DN: Ela é em parte motivada pela “Grande
Recessão” ainda persistente nos países industrializados, como mostra a queda das
exportações da China para os Estados Unidos. A desaceleração nos outros grandes
países em desenvolvimento foi, porém, motivada em parte por seus próprios erros.
Políticas macroeconômicas voltaram a ser pró-cíclicas. Taxas de juro altas
sufocaram o investimento privado, enquanto tentativas de reduzir o déficit
fiscal espremeram o investimento público e limitaram a demanda interna, o que
enfraqueceu o crescimento. Taxas de câmbio altas, para preservar o financiamento
dos déficits em conta corrente, afetaram a performance das exportações
negativamente. Em agosto de 2013, o Morgan Stanley definiu o Brasil, a Índia, a
Indonésia, a África do Sul e a Turquia como os Cinco Frágeis. Pouco depois, a
Fidelity, instituição financeira de Boston, criou um novo acrônimo para países
promissores: MINT, relativo a México, Indonésia, Nigéria e Turquia. O
interessante é que Indonésia e Turquia estão em ambos os grupos. Tal pensamento,
está claro, é enquadrado em uma perspectiva de curto prazo. Não é surpresa, pois
vem de analistas do mercado financeiro.

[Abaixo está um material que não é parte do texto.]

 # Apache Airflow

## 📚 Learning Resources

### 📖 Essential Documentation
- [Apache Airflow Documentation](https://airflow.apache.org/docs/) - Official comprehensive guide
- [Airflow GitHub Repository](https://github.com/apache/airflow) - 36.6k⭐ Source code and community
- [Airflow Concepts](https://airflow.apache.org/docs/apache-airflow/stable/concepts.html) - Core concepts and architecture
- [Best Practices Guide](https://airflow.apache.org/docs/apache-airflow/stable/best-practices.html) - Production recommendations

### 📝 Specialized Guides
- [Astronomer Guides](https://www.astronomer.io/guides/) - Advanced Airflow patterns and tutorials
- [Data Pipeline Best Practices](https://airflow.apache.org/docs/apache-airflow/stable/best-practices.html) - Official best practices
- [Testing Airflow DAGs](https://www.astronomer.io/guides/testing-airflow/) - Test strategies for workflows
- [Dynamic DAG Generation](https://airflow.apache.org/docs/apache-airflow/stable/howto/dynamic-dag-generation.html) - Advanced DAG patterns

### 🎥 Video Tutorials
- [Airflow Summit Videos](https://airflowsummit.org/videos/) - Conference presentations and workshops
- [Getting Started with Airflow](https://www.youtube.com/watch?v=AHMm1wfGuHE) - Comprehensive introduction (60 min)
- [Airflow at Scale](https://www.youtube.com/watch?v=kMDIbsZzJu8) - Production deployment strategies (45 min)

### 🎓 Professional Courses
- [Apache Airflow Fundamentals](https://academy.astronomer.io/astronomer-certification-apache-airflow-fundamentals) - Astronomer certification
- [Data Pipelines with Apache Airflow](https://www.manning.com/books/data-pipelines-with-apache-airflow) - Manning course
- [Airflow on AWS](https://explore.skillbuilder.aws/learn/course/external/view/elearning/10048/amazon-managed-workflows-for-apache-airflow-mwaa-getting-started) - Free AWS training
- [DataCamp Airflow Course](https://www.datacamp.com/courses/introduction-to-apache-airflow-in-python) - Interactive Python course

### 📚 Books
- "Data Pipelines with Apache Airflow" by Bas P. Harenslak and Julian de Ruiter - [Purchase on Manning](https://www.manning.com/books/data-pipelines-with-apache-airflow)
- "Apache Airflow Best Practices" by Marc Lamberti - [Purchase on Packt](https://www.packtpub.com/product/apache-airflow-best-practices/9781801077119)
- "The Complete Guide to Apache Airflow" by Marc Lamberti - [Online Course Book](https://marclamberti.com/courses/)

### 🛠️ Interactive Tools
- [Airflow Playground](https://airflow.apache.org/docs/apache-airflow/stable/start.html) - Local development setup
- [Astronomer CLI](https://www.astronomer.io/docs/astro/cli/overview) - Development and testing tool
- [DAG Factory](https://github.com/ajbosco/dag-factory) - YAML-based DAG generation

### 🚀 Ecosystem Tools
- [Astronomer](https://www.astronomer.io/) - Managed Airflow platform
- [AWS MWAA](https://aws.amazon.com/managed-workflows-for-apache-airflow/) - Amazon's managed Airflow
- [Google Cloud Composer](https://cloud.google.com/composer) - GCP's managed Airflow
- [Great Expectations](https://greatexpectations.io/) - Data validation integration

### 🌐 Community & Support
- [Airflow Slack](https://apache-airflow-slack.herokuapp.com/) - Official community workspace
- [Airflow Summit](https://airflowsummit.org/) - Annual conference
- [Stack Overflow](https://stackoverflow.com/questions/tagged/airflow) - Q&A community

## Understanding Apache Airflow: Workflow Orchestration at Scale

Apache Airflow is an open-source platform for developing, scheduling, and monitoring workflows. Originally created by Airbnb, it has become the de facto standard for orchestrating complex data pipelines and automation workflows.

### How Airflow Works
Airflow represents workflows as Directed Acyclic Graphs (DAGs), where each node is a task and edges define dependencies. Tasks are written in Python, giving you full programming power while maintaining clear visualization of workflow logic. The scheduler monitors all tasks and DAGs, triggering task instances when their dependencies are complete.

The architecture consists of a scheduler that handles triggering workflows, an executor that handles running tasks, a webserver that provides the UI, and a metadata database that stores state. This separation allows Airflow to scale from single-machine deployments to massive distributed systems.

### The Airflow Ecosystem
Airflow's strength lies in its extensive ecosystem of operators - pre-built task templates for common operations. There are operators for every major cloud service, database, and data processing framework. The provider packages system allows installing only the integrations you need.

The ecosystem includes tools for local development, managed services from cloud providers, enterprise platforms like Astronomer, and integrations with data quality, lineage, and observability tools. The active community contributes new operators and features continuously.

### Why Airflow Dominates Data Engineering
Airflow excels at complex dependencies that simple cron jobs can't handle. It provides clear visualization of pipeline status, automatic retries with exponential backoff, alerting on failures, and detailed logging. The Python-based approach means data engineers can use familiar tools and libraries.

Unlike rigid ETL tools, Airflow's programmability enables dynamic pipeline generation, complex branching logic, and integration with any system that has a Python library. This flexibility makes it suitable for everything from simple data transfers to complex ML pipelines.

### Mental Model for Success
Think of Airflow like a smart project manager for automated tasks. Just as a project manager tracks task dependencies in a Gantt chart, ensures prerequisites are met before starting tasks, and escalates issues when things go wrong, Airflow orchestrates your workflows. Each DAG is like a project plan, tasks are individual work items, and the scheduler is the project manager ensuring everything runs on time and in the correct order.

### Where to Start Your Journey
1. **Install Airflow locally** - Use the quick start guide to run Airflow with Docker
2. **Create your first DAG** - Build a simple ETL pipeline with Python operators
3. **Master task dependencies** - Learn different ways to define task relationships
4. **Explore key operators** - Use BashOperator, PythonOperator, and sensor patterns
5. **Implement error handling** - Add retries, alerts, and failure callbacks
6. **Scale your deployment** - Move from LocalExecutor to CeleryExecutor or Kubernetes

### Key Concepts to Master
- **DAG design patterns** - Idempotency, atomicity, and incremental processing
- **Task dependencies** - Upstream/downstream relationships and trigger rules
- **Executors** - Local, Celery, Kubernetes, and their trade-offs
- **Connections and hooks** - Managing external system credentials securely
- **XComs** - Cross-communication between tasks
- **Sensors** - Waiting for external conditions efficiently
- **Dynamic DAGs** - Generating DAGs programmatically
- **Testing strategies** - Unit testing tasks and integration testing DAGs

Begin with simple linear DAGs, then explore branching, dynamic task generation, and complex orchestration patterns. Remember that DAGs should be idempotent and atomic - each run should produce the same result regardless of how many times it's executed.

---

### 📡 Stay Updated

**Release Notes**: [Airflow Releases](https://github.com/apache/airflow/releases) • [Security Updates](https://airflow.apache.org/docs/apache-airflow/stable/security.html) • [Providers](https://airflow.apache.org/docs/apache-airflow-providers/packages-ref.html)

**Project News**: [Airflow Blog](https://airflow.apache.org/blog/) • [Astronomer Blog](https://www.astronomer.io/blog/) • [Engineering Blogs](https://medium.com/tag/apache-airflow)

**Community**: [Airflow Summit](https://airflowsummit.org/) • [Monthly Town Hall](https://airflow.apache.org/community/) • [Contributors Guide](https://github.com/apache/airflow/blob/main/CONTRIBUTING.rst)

Em uma perspectiva de longo prazo, esse
pensamento é inapropriado, se não enganoso. Os países em desenvolvimento têm um
forte potencial de longo prazo.
CC: O sistema de Bretton Woods é
obsoleto?
DN: O FMI e o Banco Mundial foram criados 70 anos atrás. O
mundo mudou muito desde então. As instituições de Bretton Woods também mudaram,
mas para pior. Suas preocupações tornaram-se mais estreitas com a passagem do
tempo. As estruturas de governança internacional precisam ser democratizadas, em
particular nos sistemas de votação. Além disso, os pares de Breton Woods deviam
praticar aquilo que pregam em termos de transparência e confiabilidade. Acima de
tudo, as instituições precisam começar a colocar em dúvida sua crença a respeito
da mágica do mercado e reconhecer a importância das ações de instituições
públicas no processo de desenvolvimento. Tal mudança será possível apenas se os
países em desenvolvimento começarem a exercer sua influência em conformidade com
sua parcela muito maior no PIB mundial.
CC: Como o senhor avalia a
criação do Banco de Desenvolvimento dos BRICS?
DN: Os BRICS possuem um
potencial considerável na articulação de uma voz coletiva para influenciar as
instituições multilaterais, entre elas o FMI, o Banco Mundial e a OMC, assim
como as Nações Unidas. Tal cooperação ainda não se aprofundou, ou por esses
países ainda não terem reconhecido seu potencial para exercer uma influência
coletiva ou pela relação entre eles ser caraterizada por rivalidade econômica e
política. O espírito de solidariedade entre países em desenvolvimento precisa
ser preservado. A decisão recente de criar o Banco de Desenvolvimento é o passo
mais importante em direção a esse caminho. Será motivo de celebração se a
instituição ofertar linhas de financiamento aos países pobres em termos melhores
e diferentes daquelas do FMI e do Banco Mundial. Seria então uma alternativa
genuína e não simplesmente um substituto ou um complemento. É essencial para os
BRICS preservar a igualdade entre os países fundadores e promover parcerias com
os outros emergentes, para que as estruturas e os métodos de governança
permaneçam democráticos. Há o perigo de a institui-
ção evoluir da mesma
forma que o Banco Mundial e basear seu apoio em mecenato e condições.
CC:
Os países em desenvolvimento, afirma o senhor, não são capazes atualmente de
liderar a recuperação da economia mundial. Esse prognóstico também vale para as
próximas décadas?
DN: Muitos desses países têm déficits na balança
comercial e nas contas correntes. A China é uma exceção. Em teoria, o país
poderia estimular o crescimento em outros lugares se forçasse uma redução de seu
superávit comercial. Ainda assim, essa transformação não seria suficiente. Está
claro que nenhum desses países pode liderar a recuperação da economia mundial
nem mesmo como mercado de exportação, muito menos garantir recursos para
investimento, financiamento ao desenvolvimento e tecnologias para aumentar a
produtividade, como o Reino Unido fez no século XIX e os Estados Unidos no
século XX. A recuperação da economia mundial, a médio prazo, depende do ritmo da
recuperação no mundo industrializado, particularmente nos EUA. Tomadas em
conjunto, as nações em desenvolvimento podem constituir-se um complemento, não
substituto, dos velhos motores de crescimento em desaceleração. A longo prazo, a
situação pode mudar, especialmente a partir de 2030, quando os emergentes devem
se aproximar da importância que tinham em 1820.
*Reportagem publicada
originalmente na edição 813 de CartaCapital, com o título "De volta para o
passado"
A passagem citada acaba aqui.